Data records »
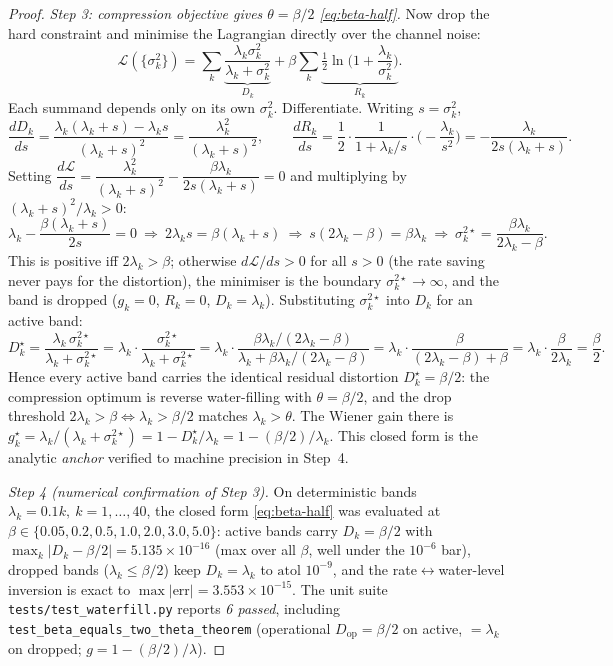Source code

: \begin{proof}
\medskip
\noindent\emph{Step 3: compression objective gives $\theta=\beta/2$ \eqref{eq:beta-half}.}
Now drop the hard constraint and minimise the Lagrangian directly over the channel noise:
\[
\mathcal L(\{\sigma_k^2\})=\sum_k\underbrace{\frac{\lambda_k\sigma_k^2}{\lambda_k+\sigma_k^2}}_{D_k}
+\beta\sum_k\underbrace{\tfrac12\ln\!\Big(1+\frac{\lambda_k}{\sigma_k^2}\Big)}_{R_k}.
\]
Each summand depends only on its own $\sigma_k^2$. Differentiate. Writing $s=\sigma_k^2$,
\[
\frac{dD_k}{ds}=\frac{\lambda_k(\lambda_k+s)-\lambda_k s}{(\lambda_k+s)^2}=\frac{\lambda_k^2}{(\lambda_k+s)^2},
\qquad
\frac{dR_k}{ds}=\frac12\cdot\frac{1}{1+\lambda_k/s}\cdot\Big(-\frac{\lambda_k}{s^2}\Big)=-\frac{\lambda_k}{2s(\lambda_k+s)}.
\]
Setting $\dfrac{d\mathcal L}{ds}=\dfrac{\lambda_k^2}{(\lambda_k+s)^2}-\dfrac{\beta\lambda_k}{2s(\lambda_k+s)}=0$ and multiplying by $(\lambda_k+s)^2/\lambda_k>0$:
\[
\lambda_k-\frac{\beta(\lambda_k+s)}{2s}=0
\ \Longrightarrow\ 2\lambda_k s=\beta(\lambda_k+s)
\ \Longrightarrow\ s(2\lambda_k-\beta)=\beta\lambda_k
\ \Longrightarrow\ \sigma_k^{2\star}=\frac{\beta\lambda_k}{2\lambda_k-\beta}.
\]
This is positive iff $2\lambda_k>\beta$; otherwise $d\mathcal L/ds>0$ for all $s>0$ (the rate saving never pays for the distortion), the minimiser is the boundary $\sigma_k^{2\star}\to\infty$, and the band is dropped ($g_k=0$, $R_k=0$, $D_k=\lambda_k$). Substituting $\sigma_k^{2\star}$ into $D_k$ for an active band:
\[
D_k^\star=\frac{\lambda_k\,\sigma_k^{2\star}}{\lambda_k+\sigma_k^{2\star}}
=\lambda_k\cdot\frac{\sigma_k^{2\star}}{\lambda_k+\sigma_k^{2\star}}
=\lambda_k\cdot\frac{\beta\lambda_k/(2\lambda_k-\beta)}{\lambda_k+\beta\lambda_k/(2\lambda_k-\beta)}
=\lambda_k\cdot\frac{\beta}{(2\lambda_k-\beta)+\beta}
=\lambda_k\cdot\frac{\beta}{2\lambda_k}=\frac{\beta}{2}.
\]
Hence every active band carries the identical residual distortion $D_k^\star=\beta/2$: the compression optimum is reverse water-filling with $\theta=\beta/2$, and the drop threshold $2\lambda_k>\beta\Leftrightarrow\lambda_k>\beta/2$ matches $\lambda_k>\theta$. The Wiener gain there is $g_k^\star=\lambda_k/(\lambda_k+\sigma_k^{2\star})=1-D_k^\star/\lambda_k=1-(\beta/2)/\lambda_k$. This closed form is the analytic \emph{anchor} verified to machine precision in Step~4.

\medskip
\noindent\emph{Step 4 (numerical confirmation of Step 3).}
On deterministic bands $\lambda_k=0.1k,\ k=1,\dots,40$, the closed form \eqref{eq:beta-half} was evaluated at $\beta\in\{0.05,0.2,0.5,1.0,2.0,3.0,5.0\}$: active bands carry $D_k=\beta/2$ with $\max_k|D_k-\beta/2|=5.135\times10^{-16}$ (max over all $\beta$, well under the $10^{-6}$ bar), dropped bands ($\lambda_k\le\beta/2$) keep $D_k=\lambda_k$ to $\text{atol }10^{-9}$, and the rate$\leftrightarrow$water-level inversion is exact to $\max|\text{err}|=3.553\times10^{-15}$. The unit suite \texttt{tests/test\_waterfill.py} reports \emph{6 passed}, including \texttt{test\_beta\_equals\_two\_theta\_theorem} (operational $D_{\mathrm{op}}=\beta/2$ on active, $=\lambda_k$ on dropped; $g=1-(\beta/2)/\lambda$).


\end{proof}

Prompt » All of the material above should be set down again exactly, though not its pictures.

Your response »
Source code

: \begin{proof}
\medskip
\noindent\emph{Step 3: compression objective gives $\theta=\beta/2$ \eqref{eq:beta-half}.}
Now drop the hard constraint and minimise the Lagrangian directly over the channel noise:
\[
\mathcal L(\{\sigma_k^2\})=\sum_k\underbrace{\frac{\lambda_k\sigma_k^2}{\lambda_k+\sigma_k^2}}_{D_k}
+\beta\sum_k\underbrace{\tfrac12\ln\!\Big(1+\frac{\lambda_k}{\sigma_k^2}\Big)}_{R_k}.
\]
Each summand depends only on its own $\sigma_k^2$. Differentiate. Writing $s=\sigma_k^2$,
\[
\frac{dD_k}{ds}=\frac{\lambda_k(\lambda_k+s)-\lambda_k s}{(\lambda_k+s)^2}=\frac{\lambda_k^2}{(\lambda_k+s)^2},
\qquad
\frac{dR_k}{ds}=\frac12\cdot\frac{1}{1+\lambda_k/s}\cdot\Big(-\frac{\lambda_k}{s^2}\Big)=-\frac{\lambda_k}{2s(\lambda_k+s)}.
\]
Setting $\dfrac{d\mathcal L}{ds}=\dfrac{\lambda_k^2}{(\lambda_k+s)^2}-\dfrac{\beta\lambda_k}{2s(\lambda_k+s)}=0$ and multiplying by $(\lambda_k+s)^2/\lambda_k>0$:
\[
\lambda_k-\frac{\beta(\lambda_k+s)}{2s}=0
\ \Longrightarrow\ 2\lambda_k s=\beta(\lambda_k+s)
\ \Longrightarrow\ s(2\lambda_k-\beta)=\beta\lambda_k
\ \Longrightarrow\ \sigma_k^{2\star}=\frac{\beta\lambda_k}{2\lambda_k-\beta}.
\]
This is positive iff $2\lambda_k>\beta$; otherwise $d\mathcal L/ds>0$ for all $s>0$ (the rate saving never pays for the distortion), the minimiser is the boundary $\sigma_k^{2\star}\to\infty$, and the band is dropped ($g_k=0$, $R_k=0$, $D_k=\lambda_k$). Substituting $\sigma_k^{2\star}$ into $D_k$ for an active band:
\[
D_k^\star=\frac{\lambda_k\,\sigma_k^{2\star}}{\lambda_k+\sigma_k^{2\star}}
=\lambda_k\cdot\frac{\sigma_k^{2\star}}{\lambda_k+\sigma_k^{2\star}}
=\lambda_k\cdot\frac{\beta\lambda_k/(2\lambda_k-\beta)}{\lambda_k+\beta\lambda_k/(2\lambda_k-\beta)}
=\lambda_k\cdot\frac{\beta}{(2\lambda_k-\beta)+\beta}
=\lambda_k\cdot\frac{\beta}{2\lambda_k}=\frac{\beta}{2}.
\]
Hence every active band carries the identical residual distortion $D_k^\star=\beta/2$: the compression optimum is reverse water-filling with $\theta=\beta/2$, and the drop threshold $2\lambda_k>\beta\Leftrightarrow\lambda_k>\beta/2$ matches $\lambda_k>\theta$. The Wiener gain there is $g_k^\star=\lambda_k/(\lambda_k+\sigma_k^{2\star})=1-D_k^\star/\lambda_k=1-(\beta/2)/\lambda_k$. This closed form is the analytic \emph{anchor} verified to machine precision in Step~4.

\medskip
\noindent\emph{Step 4 (numerical confirmation of Step 3).}
On deterministic bands $\lambda_k=0.1k,\ k=1,\dots,40$, the closed form \eqref{eq:beta-half} was evaluated at $\beta\in\{0.05,0.2,0.5,1.0,2.0,3.0,5.0\}$: active bands carry $D_k=\beta/2$ with $\max_k|D_k-\beta/2|=5.135\times10^{-16}$ (max over all $\beta$, well under the $10^{-6}$ bar), dropped bands ($\lambda_k\le\beta/2$) keep $D_k=\lambda_k$ to $\text{atol }10^{-9}$, and the rate$\leftrightarrow$water-level inversion is exact to $\max|\text{err}|=3.553\times10^{-15}$. The unit suite \texttt{tests/test\_waterfill.py} reports \emph{6 passed}, including \texttt{test\_beta\_equals\_two\_theta\_theorem} (operational $D_{\mathrm{op}}=\beta/2$ on active, $=\lambda_k$ on dropped; $g=1-(\beta/2)/\lambda$).


\end{proof}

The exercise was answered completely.